Books
Stay Close

by Harlan Coben
Dutton, March 2012, $27.95

Underscoring a soft-focus suburbia, the picket fence on the cover of Harlan Coben’s latest “domestic thriller” captures the disquiet within: The perfect row of white-washed posts is spoiled by one splintered, askew slat. How fragile are the guards we put up to protect ourselves from hard-edged reality?

Coben tackles that question from the viewpoints of three people: a restless suburban mom, a down-and-out photographer, and a dogged detective. Each one is affected by one night in Atlantic City, when strip-club customer Stewart Green was savagely killed (or faked it to disappear from his middle-class comfort). Each confronts the choices made when another man goes missing on the same date 17 years later, and their paths cross again.
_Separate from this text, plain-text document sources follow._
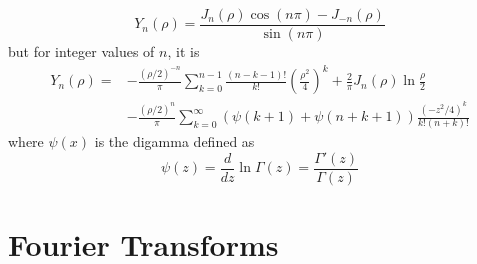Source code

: \documentclass{article}
\newcommand{\od}[2]{\frac{d #1}{d #2}}
\theoremstyle{definition}
\begin{document}
\begin{equation*}
    Y_n(\rho)=\frac{J_n(\rho)\cos(n\pi)-J_{-n}(\rho)}{\sin(n\pi)}
\end{equation*}
but for integer values of $n$, it is 
\begin{equation*}
    \begin{split}
        Y_n(\rho) =& - \frac{(\rho/2)^{-n}}{\pi} \sum^{n-1}_{k=0} \frac{(n-k-1)!}{k!} \left( \frac{\rho^2}{4} \right)^k + \frac{2}{\pi} J_n(\rho) \ln \frac{\rho}{2} \\&- \frac{(\rho/2)^n}{\pi} \sum^\infty_{k=0} (\psi (k+1)+\psi (n+k+1)) \frac{(-z^2/4)^k}{k!(n+k)!}
    \end{split}
\end{equation*}
where $\psi(x)$ is the digamma defined as
\begin{equation*}
    \psi (z) = \od{}{z}\ln \Gamma (z) = \frac{\Gamma '(z)}{\Gamma(z)}
\end{equation*}
\section{Fourier Transforms}
\end{document}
At stake for Megan (nee Maygin, aka Cassie) Pierce is the soccer-mom “normality” she engineered after running away from her seedy (to others), exciting (to her) past. Her husband, Dave, and two kids, 11 and 15, seem only to hover in the background, yet they tether Megan to her new life and keep her from giving in to her “what ifs,” until her restlessness draws her back to the scene of the crime just once.

Ray Levine, on the other hand, relives that night every day and doesn’t seem to have much left to lose. A once-promising photojournalist, he has settled for playing a paparazzo at bar mitzvahs and for celeb wannabes. In the meantime, Broome, the detective still trying to find closure for Green’s grieving spouse, hasn’t let the case go or moved on in his own life.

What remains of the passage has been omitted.